Information supplied ▸
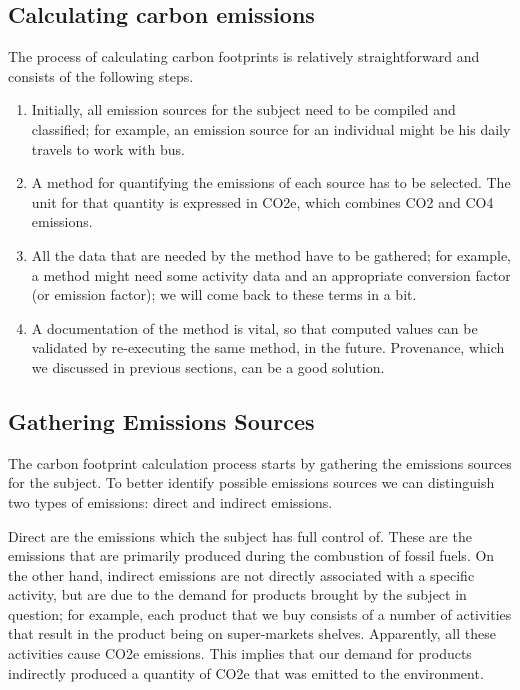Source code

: \subsection{Calculating carbon emissions}

The process of calculating carbon footprints is relatively straightforward and consists of the following steps.

\begin{enumerate}
  \item
        Initially, all emission sources for the subject need to be compiled and classified; for example, an emission source for an individual might be his daily travels to work with bus.
  \item
        A method for quantifying the emissions of each source has to be selected. The unit for that quantity is expressed in CO2e, which combines CO2 and CO4 emissions.
  \item
        All the data that are needed by the method have to be gathered; for example, a method might need some activity data\cite{reference25} and an appropriate conversion factor (or emission factor); we will come back to these terms in a bit.
  \item
        A documentation of the method is vital, so that computed values can be validated by re-executing the same method, in the future. Provenance, which we discussed in previous sections, can be a good solution.
\end{enumerate}


\subsection{Gathering Emissions Sources}

The carbon footprint calculation process starts by gathering the emissions sources for the subject. To better identify possible emissions sources we can distinguish two types of emissions: direct and indirect emissions.

Direct are the emissions which the subject has full control of. These are the emissions that are primarily produced during the combustion of fossil fuels. On the other hand, indirect emissions are not directly associated with a specific activity, but are due to the demand for products brought by the subject in question; for example, each product that we buy consists of a number of activities that result in the product being on super-markets shelves. Apparently, all these activities cause CO2e emissions. This implies that our demand for products indirectly produced a quantity of CO2e that was emitted to the environment.

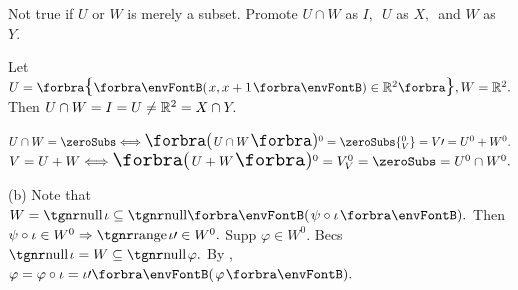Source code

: \AComm Not true if $U$ or $W$ is merely a subset. Promote $U\cap W$ as $I,$ \,$U$ as $X,$ \,and $W$ as $Y.$\par
\AExa Let $U=\Bra{\Par{x,x+1}\in\Rbb^2},W=\Rbb^2.$ Then $U\cap W=I=U\neq{\mathbb{R}}^2=X\cap Y.$
\SepLine
\pagebreak

$U\cap W=\zeroSubs\Longleftrightarrow \BigPar{U\cap W}{^0}=\zeroSubs{_V^0}=V\apostrophe=U^0+W^0.$\parSol{\vspace{1pt}}
$V=U+W\Longleftrightarrow\BigPar{U+W}{^0}=V_V^0=\zeroSubs=U^0\cap W^0.$\PfEnd
\SepLine

(b) \Or Note that $W=\null{\iota}\subseteq\Null\Par{\psi\circ\iota}.$ Then $\psi\circ\iota\in W^0\Rightarrow\range\iota\apostrophe\in W^0.$\parSol{\Hb}
\Blind{\Or}Supp $\varphi\in W^0.$ Becs $\null\iota=W\subseteq\null\varphi.$ By , $\varphi=\varphi\circ\iota=\iota\apostrophe\Par{\varphi}.$\PfEnd
\SepLine

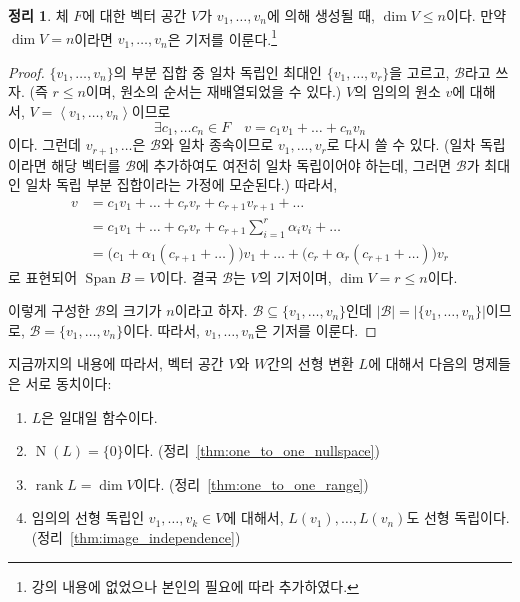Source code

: \documentclass[unfonts,oneside,a4paper]{oblivoir}
\theoremstyle{definition}
\theoremstyle{theorem}
\newtheorem{theorem}{정리}
\theoremstyle{remark}
\theoremstyle{remark}
\theoremstyle{remark}
\theoremstyle{remark}
\renewcommand{\vec}[1]{\bm{\mathit{#1}}}
\newcommand{\vecz}{\bm{\mathrm{0}}}
\DeclareMathOperator{\Span}{Span}
\DeclareMathOperator{\Null}{N}
\DeclareMathOperator{\rank}{rank}
\begin{document}
\begin{theorem} \label{thm:basis_span}
    체 $F$에 대한 벡터 공간 $V$가 $\vec v_1, \dots, \vec v_n$에 의해 생성될 때, $\dim V \leq n$이다.
    만약 $\dim V = n$이라면 $\vec v_1, \dots, \vec v_n$은 기저를 이룬다.\footnote{강의 내용에 없었으나 본인의 필요에 따라 추가하였다.}
\end{theorem}

\begin{proof}
    $\{\vec v_1, \dots, \vec v_n\}$의 부분 집합 중 일차 독립인 최대인 $\{\vec v_1, \dots, \vec v_r\}$을 고르고, $\mathcal B$라고 쓰자.
    (즉 $r \leq n$이며, 원소의 순서는 재배열되었을 수 있다.)
    $V$의 임의의 원소 $\vec v$에 대해서, $V = \left<\vec v_1, \dots, \vec v_n\right>$이므로
    \begin{equation*}
        \exists c_1, \dots c_n \in F \quad \vec v = c_1 \vec v_1 + \dots + c_n \vec v_n
    \end{equation*}
    이다.
    그런데 $\vec v_{r + 1}, \dots$은 $\mathcal B$와 일차 종속이므로 $\vec v_1, \dots, \vec v_r$로 다시 쓸 수 있다.
    (일차 독립이라면 해당 벡터를 $\mathcal B$에 추가하여도 여전히 일차 독립이어야 하는데, 그러면 $\mathcal B$가 최대인 일차 독립 부분 집합이라는 가정에 모순된다.)
    따라서,
    \begin{align*}
        \vec v &= c_1 \vec v_1 + \dots + c_r \vec v_r + c_{r + 1} \vec v_{r + 1} + \dots\\
               &= c_1 \vec v_1 + \dots + c_r \vec v_r + c_{r + 1} \sum_{i = 1}^r \alpha_i \vec v_i + \dots\\
               &= \bigl(c_1 + \alpha_1 (c_{r + 1} + \dots)\bigr) \vec v_1 + \dots + \bigl(c_r + \alpha_r (c_{r + 1} + \dots)\bigr) \vec v_r
    \end{align*}
    로 표현되어 $\Span B = V$이다.
    결국 $\mathcal B$는 $V$의 기저이며, $\dim V = r \leq n$이다.

    이렇게 구성한 $\mathcal B$의 크기가 $n$이라고 하자.
    $\mathcal B \subseteq \{\vec v_1, \dots, \vec v_n\}$인데 $|\mathcal B| = \bigl|\{\vec v_1, \dots, \vec v_n\}\bigr|$이므로, $\mathcal B = \{\vec v_1, \dots, \vec v_n\}$이다.
    따라서, $\vec v_1, \dots, \vec v_n$은 기저를 이룬다.
\end{proof}

지금까지의 내용에 따라서, 벡터 공간 $V$와 $W$간의 선형 변환 $L$에 대해서 다음의 명제들은 서로 동치이다:
\begin{enumerate}
    \item $L$은 일대일 함수이다.
    \item $\Null(L) = \{\vecz\}$이다. (정리~\ref{thm:one_to_one_nullspace})
    \item $\rank L = \dim V$이다. (정리~\ref{thm:one_to_one_range})
    \item 임의의 선형 독립인 $\vec v_1, \dots, \vec v_k \in V$에 대해서, $L(\vec v_1), \dots, L(\vec v_n)$도 선형 독립이다. (정리~\ref{thm:image_independence})
\end{enumerate}
\end{document}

Your instructions ▸
Copy all lines from the material that contain "mathcal".

Exercise answer ▸
    $\{\vec v_1, \dots, \vec v_n\}$의 부분 집합 중 일차 독립인 최대인 $\{\vec v_1, \dots, \vec v_r\}$을 고르고, $\mathcal B$라고 쓰자.
    그런데 $\vec v_{r + 1}, \dots$은 $\mathcal B$와 일차 종속이므로 $\vec v_1, \dots, \vec v_r$로 다시 쓸 수 있다.
    (일차 독립이라면 해당 벡터를 $\mathcal B$에 추가하여도 여전히 일차 독립이어야 하는데, 그러면 $\mathcal B$가 최대인 일차 독립 부분 집합이라는 가정에 모순된다.)
    결국 $\mathcal B$는 $V$의 기저이며, $\dim V = r \leq n$이다.
    이렇게 구성한 $\mathcal B$의 크기가 $n$이라고 하자.
    $\mathcal B \subseteq \{\vec v_1, \dots, \vec v_n\}$인데 $|\mathcal B| = \bigl|\{\vec v_1, \dots, \vec v_n\}\bigr|$이므로, $\mathcal B = \{\vec v_1, \dots, \vec v_n\}$이다.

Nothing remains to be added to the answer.